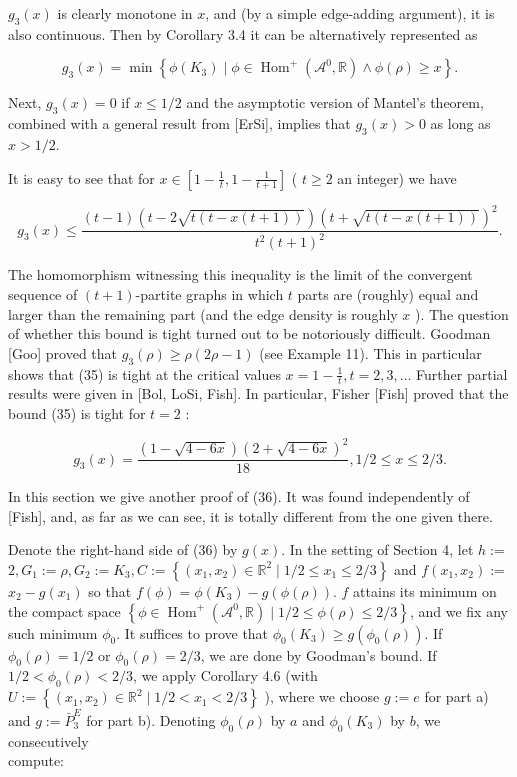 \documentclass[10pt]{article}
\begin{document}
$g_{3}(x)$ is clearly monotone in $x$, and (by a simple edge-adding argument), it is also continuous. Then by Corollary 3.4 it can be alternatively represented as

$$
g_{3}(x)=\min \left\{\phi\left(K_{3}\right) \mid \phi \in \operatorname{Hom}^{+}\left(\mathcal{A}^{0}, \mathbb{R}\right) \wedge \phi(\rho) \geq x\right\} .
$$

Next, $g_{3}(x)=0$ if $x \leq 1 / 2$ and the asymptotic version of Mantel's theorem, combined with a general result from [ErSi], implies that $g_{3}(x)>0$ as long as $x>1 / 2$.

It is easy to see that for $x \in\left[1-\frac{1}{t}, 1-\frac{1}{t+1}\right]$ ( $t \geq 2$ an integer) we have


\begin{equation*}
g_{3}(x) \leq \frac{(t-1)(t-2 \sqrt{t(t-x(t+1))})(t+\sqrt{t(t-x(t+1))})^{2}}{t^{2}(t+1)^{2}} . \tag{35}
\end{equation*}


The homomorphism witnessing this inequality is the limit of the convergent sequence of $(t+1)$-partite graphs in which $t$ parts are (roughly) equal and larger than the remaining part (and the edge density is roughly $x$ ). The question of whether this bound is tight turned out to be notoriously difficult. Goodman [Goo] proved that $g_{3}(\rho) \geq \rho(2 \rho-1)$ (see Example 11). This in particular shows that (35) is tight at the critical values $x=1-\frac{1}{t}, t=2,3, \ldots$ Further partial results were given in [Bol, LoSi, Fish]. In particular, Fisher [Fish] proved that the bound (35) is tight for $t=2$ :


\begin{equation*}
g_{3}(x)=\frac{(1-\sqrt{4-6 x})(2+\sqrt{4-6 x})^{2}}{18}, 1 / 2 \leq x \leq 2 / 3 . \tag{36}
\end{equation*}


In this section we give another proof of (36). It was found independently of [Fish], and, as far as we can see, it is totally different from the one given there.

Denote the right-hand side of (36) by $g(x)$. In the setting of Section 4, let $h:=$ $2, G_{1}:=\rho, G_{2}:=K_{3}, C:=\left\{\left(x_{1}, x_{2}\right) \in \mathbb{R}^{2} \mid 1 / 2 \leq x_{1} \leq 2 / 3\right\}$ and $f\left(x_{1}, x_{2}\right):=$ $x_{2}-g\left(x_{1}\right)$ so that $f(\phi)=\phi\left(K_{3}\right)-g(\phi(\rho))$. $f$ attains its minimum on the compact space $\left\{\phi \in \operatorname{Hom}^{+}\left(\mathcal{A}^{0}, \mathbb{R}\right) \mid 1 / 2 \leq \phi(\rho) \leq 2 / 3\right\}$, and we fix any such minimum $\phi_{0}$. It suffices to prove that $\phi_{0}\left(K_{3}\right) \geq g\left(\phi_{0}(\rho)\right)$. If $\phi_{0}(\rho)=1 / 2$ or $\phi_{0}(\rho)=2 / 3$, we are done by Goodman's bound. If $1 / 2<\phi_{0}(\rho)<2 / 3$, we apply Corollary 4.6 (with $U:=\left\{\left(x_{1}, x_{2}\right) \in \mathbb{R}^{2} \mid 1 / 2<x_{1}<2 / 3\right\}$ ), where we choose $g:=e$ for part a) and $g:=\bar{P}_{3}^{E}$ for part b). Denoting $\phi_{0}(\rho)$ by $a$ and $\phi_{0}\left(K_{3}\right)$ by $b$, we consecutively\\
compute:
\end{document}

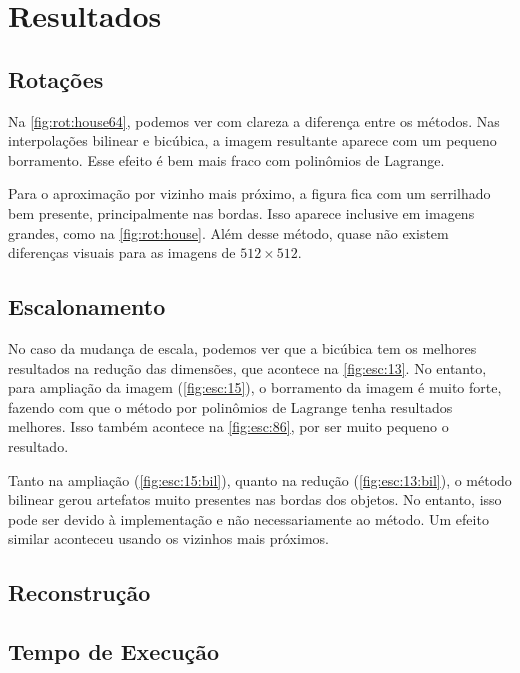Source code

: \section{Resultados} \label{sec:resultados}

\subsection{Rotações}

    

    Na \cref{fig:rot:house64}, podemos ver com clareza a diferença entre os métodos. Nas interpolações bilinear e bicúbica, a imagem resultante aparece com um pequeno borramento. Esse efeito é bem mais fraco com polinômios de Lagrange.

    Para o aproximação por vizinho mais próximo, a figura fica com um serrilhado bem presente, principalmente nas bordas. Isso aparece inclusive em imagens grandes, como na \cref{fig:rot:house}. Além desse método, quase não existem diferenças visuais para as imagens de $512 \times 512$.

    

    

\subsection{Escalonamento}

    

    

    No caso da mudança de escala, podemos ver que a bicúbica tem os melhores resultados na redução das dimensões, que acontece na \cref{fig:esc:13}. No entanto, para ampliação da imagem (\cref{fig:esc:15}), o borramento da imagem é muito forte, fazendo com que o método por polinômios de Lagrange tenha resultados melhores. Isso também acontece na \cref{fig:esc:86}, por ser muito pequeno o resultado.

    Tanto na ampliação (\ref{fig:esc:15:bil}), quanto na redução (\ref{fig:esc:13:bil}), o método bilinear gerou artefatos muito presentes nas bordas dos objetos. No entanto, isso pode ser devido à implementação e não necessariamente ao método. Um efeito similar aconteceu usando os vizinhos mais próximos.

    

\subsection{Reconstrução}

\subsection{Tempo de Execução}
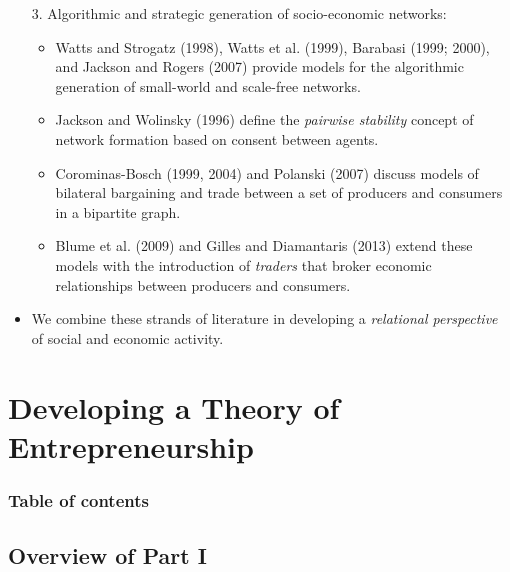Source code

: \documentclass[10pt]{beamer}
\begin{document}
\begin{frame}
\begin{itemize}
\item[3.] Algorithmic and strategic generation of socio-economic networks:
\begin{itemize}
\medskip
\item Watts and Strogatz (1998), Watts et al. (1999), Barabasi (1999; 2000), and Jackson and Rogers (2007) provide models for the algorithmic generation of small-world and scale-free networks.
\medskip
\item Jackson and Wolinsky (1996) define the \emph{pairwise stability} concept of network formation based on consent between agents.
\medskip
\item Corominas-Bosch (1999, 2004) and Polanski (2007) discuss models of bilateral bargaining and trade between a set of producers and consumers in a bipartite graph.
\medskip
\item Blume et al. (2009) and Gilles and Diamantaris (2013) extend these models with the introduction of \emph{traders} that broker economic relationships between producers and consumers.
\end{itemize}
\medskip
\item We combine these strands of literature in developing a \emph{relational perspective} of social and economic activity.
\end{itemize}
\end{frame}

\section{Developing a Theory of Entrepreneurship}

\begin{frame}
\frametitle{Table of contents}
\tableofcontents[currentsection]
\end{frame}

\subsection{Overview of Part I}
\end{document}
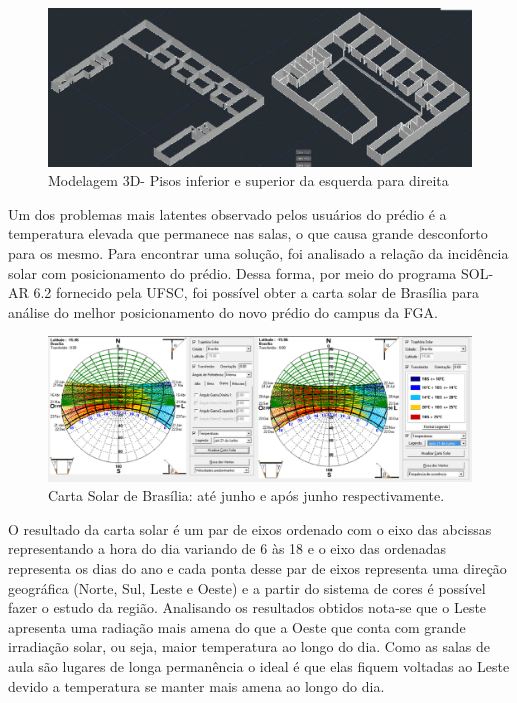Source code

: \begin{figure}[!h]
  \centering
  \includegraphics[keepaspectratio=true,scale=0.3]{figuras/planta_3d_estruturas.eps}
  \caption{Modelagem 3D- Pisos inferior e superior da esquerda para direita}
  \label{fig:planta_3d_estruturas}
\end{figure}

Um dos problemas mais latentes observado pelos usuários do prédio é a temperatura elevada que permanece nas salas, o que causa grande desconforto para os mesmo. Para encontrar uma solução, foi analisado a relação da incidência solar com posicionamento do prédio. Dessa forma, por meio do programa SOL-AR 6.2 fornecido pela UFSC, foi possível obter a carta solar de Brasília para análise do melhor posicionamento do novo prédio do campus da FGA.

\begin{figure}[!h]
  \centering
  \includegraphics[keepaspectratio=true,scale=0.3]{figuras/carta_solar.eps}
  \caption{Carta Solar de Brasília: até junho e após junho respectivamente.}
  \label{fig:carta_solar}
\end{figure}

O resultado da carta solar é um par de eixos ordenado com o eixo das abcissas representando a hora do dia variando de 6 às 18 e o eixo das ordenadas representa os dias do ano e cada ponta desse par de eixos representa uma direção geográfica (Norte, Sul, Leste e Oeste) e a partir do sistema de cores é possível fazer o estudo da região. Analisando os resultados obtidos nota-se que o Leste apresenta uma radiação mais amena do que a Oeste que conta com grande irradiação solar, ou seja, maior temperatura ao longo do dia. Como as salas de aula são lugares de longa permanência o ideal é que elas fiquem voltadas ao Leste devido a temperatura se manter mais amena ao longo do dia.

------------------------------------

- **WHAT IS NEEDED**: Each line of the entries that contains "Brasília" counts once; state the total as a bare number.

- **SOLVED EXERCISE**: 2